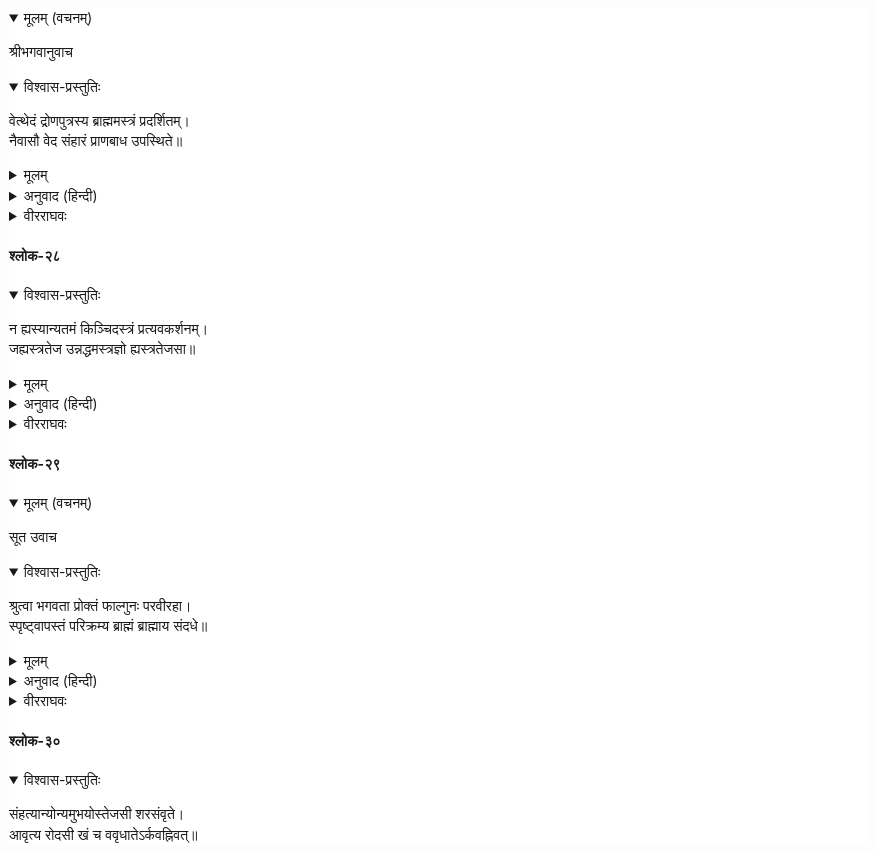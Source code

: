 
<details open><summary>मूलम् (वचनम्)</summary>

श्रीभगवानुवाच
</details>

<details open><summary>विश्वास-प्रस्तुतिः</summary>

वेत्थेदं द्रोणपुत्रस्य ब्राह्ममस्त्रं प्रदर्शितम्।  
नैवासौ वेद संहारं प्राणबाध उपस्थिते॥
</details>

<details><summary>मूलम्</summary></details>

<details><summary>अनुवाद (हिन्दी)</summary></details>

<details><summary>वीरराघवः</summary></details>

#### श्लोक-२८


<details open><summary>विश्वास-प्रस्तुतिः</summary>

न ह्यस्यान्यतमं किञ्चिदस्त्रं प्रत्यवकर्शनम्।  
जह्यस्त्रतेज उन्नद्धमस्त्रज्ञो ह्यस्त्रतेजसा॥
</details>

<details><summary>मूलम्</summary></details>

<details><summary>अनुवाद (हिन्दी)</summary></details>

<details><summary>वीरराघवः</summary></details>

#### श्लोक-२९


<details open><summary>मूलम् (वचनम्)</summary>

सूत उवाच
</details>

<details open><summary>विश्वास-प्रस्तुतिः</summary>

श्रुत्वा भगवता प्रोक्तं फाल्गुनः परवीरहा।  
स्पृष्ट्वापस्तं परिक्रम्य ब्राह्मं ब्राह्माय संदधे॥
</details>

<details><summary>मूलम्</summary></details>

<details><summary>अनुवाद (हिन्दी)</summary></details>

<details><summary>वीरराघवः</summary></details>

#### श्लोक-३०


<details open><summary>विश्वास-प्रस्तुतिः</summary>

संहत्यान्योन्यमुभयोस्तेजसी शरसंवृते।  
आवृत्य रोदसी खं च ववृधातेऽर्कवह्निवत्॥
</details>
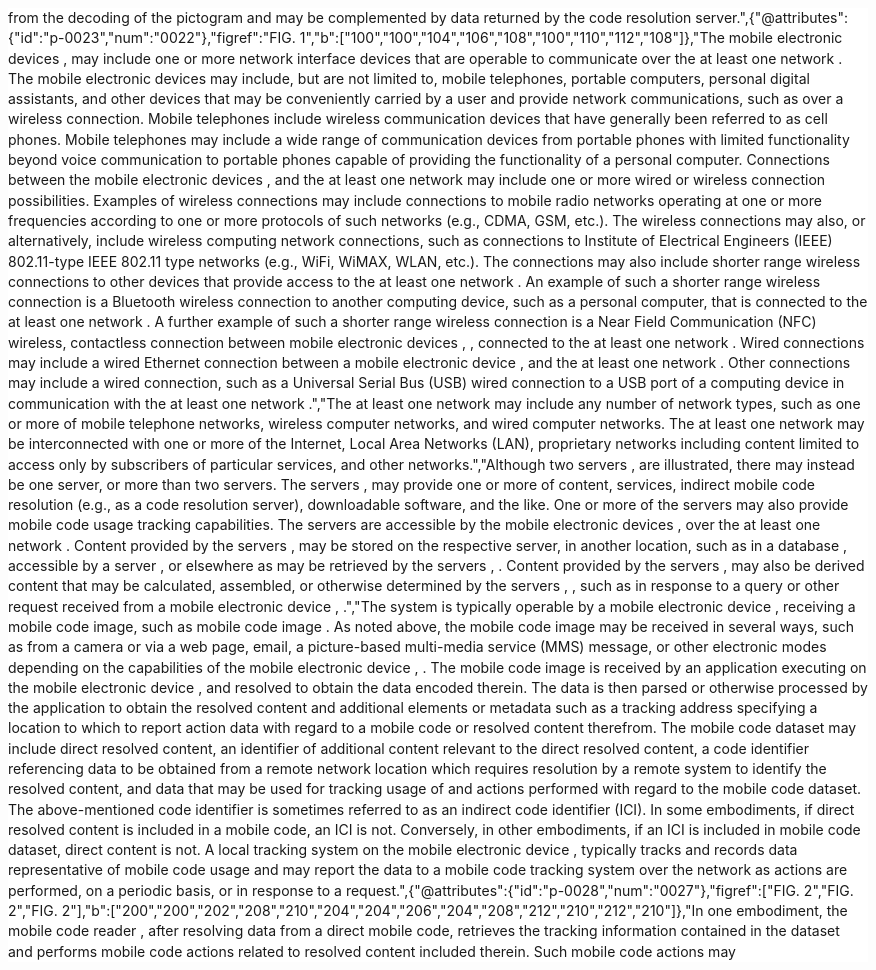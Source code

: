 from the decoding of the pictogram and may be complemented by data returned by the code resolution server.",{"@attributes":{"id":"p-0023","num":"0022"},"figref":"FIG. 1","b":["100","100","104","106","108","100","110","112","108"]},"The mobile electronic devices ,  may include one or more network interface devices that are operable to communicate over the at least one network . The mobile electronic devices may include, but are not limited to, mobile telephones, portable computers, personal digital assistants, and other devices that may be conveniently carried by a user and provide network communications, such as over a wireless connection. Mobile telephones include wireless communication devices that have generally been referred to as cell phones. Mobile telephones may include a wide range of communication devices from portable phones with limited functionality beyond voice communication to portable phones capable of providing the functionality of a personal computer. Connections between the mobile electronic devices ,  and the at least one network  may include one or more wired or wireless connection possibilities. Examples of wireless connections may include connections to mobile radio networks operating at one or more frequencies according to one or more protocols of such networks (e.g., CDMA, GSM, etc.). The wireless connections may also, or alternatively, include wireless computing network connections, such as connections to Institute of Electrical Engineers (IEEE) 802.11-type IEEE 802.11 type networks (e.g., WiFi, WiMAX, WLAN, etc.). The connections may also include shorter range wireless connections to other devices that provide access to the at least one network . An example of such a shorter range wireless connection is a Bluetooth wireless connection to another computing device, such as a personal computer, that is connected to the at least one network . A further example of such a shorter range wireless connection is a Near Field Communication (NFC) wireless, contactless connection between mobile electronic devices , , connected to the at least one network . Wired connections may include a wired Ethernet connection between a mobile electronic device ,  and the at least one network . Other connections may include a wired connection, such as a Universal Serial Bus (USB) wired connection to a USB port of a computing device in communication with the at least one network .","The at least one network  may include any number of network types, such as one or more of mobile telephone networks, wireless computer networks, and wired computer networks. The at least one network may be interconnected with one or more of the Internet, Local Area Networks (LAN), proprietary networks including content limited to access only by subscribers of particular services, and other networks.","Although two servers ,  are illustrated, there may instead be one server, or more than two servers. The servers ,  may provide one or more of content, services, indirect mobile code resolution (e.g., as a code resolution server), downloadable software, and the like. One or more of the servers may also provide mobile code usage tracking capabilities. The servers are accessible by the mobile electronic devices ,  over the at least one network . Content provided by the servers ,  may be stored on the respective server, in another location, such as in a database , accessible by a server , or elsewhere as may be retrieved by the servers , . Content provided by the servers ,  may also be derived content that may be calculated, assembled, or otherwise determined by the servers , , such as in response to a query or other request received from a mobile electronic device , .","The system  is typically operable by a mobile electronic device ,  receiving a mobile code image, such as mobile code image . As noted above, the mobile code image  may be received in several ways, such as from a camera or via a web page, email, a picture-based multi-media service (MMS) message, or other electronic modes depending on the capabilities of the mobile electronic device , . The mobile code image  is received by an application executing on the mobile electronic device ,  and resolved to obtain the data encoded therein. The data is then parsed or otherwise processed by the application to obtain the resolved content and additional elements or metadata such as a tracking address specifying a location to which to report action data with regard to a mobile code or resolved content therefrom. The mobile code dataset may include direct resolved content, an identifier of additional content relevant to the direct resolved content, a code identifier referencing data to be obtained from a remote network location which requires resolution by a remote system to identify the resolved content, and data that may be used for tracking usage of and actions performed with regard to the mobile code dataset. The above-mentioned code identifier is sometimes referred to as an indirect code identifier (ICI). In some embodiments, if direct resolved content is included in a mobile code, an ICI is not. Conversely, in other embodiments, if an ICI is included in mobile code dataset, direct content is not. A local tracking system on the mobile electronic device ,  typically tracks and records data representative of mobile code usage and may report the data to a mobile code tracking system over the network  as actions are performed, on a periodic basis, or in response to a request.",{"@attributes":{"id":"p-0028","num":"0027"},"figref":["FIG. 2","FIG. 2","FIG. 2"],"b":["200","200","202","208","210","204","204","206","204","208","212","210","212","210"]},"In one embodiment, the mobile code reader , after resolving data from a direct mobile code, retrieves the tracking information contained in the dataset and performs mobile code actions related to resolved content included therein. Such mobile code actions may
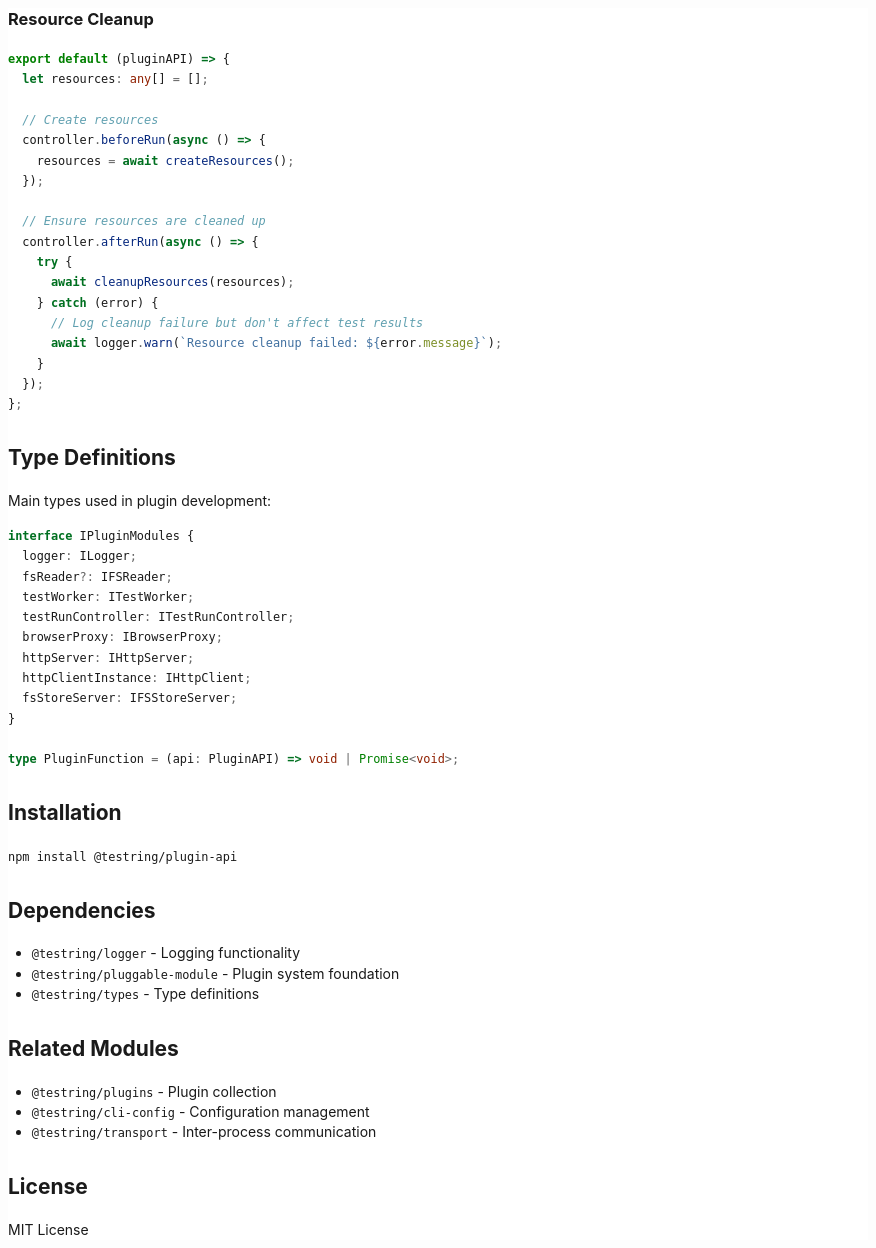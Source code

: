 ### Resource Cleanup
```typescript
export default (pluginAPI) => {
  let resources: any[] = [];
  
  // Create resources
  controller.beforeRun(async () => {
    resources = await createResources();
  });
  
  // Ensure resources are cleaned up
  controller.afterRun(async () => {
    try {
      await cleanupResources(resources);
    } catch (error) {
      // Log cleanup failure but don't affect test results
      await logger.warn(`Resource cleanup failed: ${error.message}`);
    }
  });
};
```

## Type Definitions

Main types used in plugin development:

```typescript
interface IPluginModules {
  logger: ILogger;
  fsReader?: IFSReader;
  testWorker: ITestWorker;
  testRunController: ITestRunController;
  browserProxy: IBrowserProxy;
  httpServer: IHttpServer;
  httpClientInstance: IHttpClient;
  fsStoreServer: IFSStoreServer;
}

type PluginFunction = (api: PluginAPI) => void | Promise<void>;
```

## Installation

```bash
npm install @testring/plugin-api
```

## Dependencies

- `@testring/logger` - Logging functionality
- `@testring/pluggable-module` - Plugin system foundation
- `@testring/types` - Type definitions

## Related Modules

- `@testring/plugins` - Plugin collection
- `@testring/cli-config` - Configuration management
- `@testring/transport` - Inter-process communication

## License

MIT License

Your objective:
For each line in the entries that holds "testring", return that line.

Exercise output:
npm install @testring/plugin-api
- `@testring/logger` - Logging functionality
- `@testring/pluggable-module` - Plugin system foundation
- `@testring/types` - Type definitions
- `@testring/plugins` - Plugin collection
- `@testring/cli-config` - Configuration management
- `@testring/transport` - Inter-process communication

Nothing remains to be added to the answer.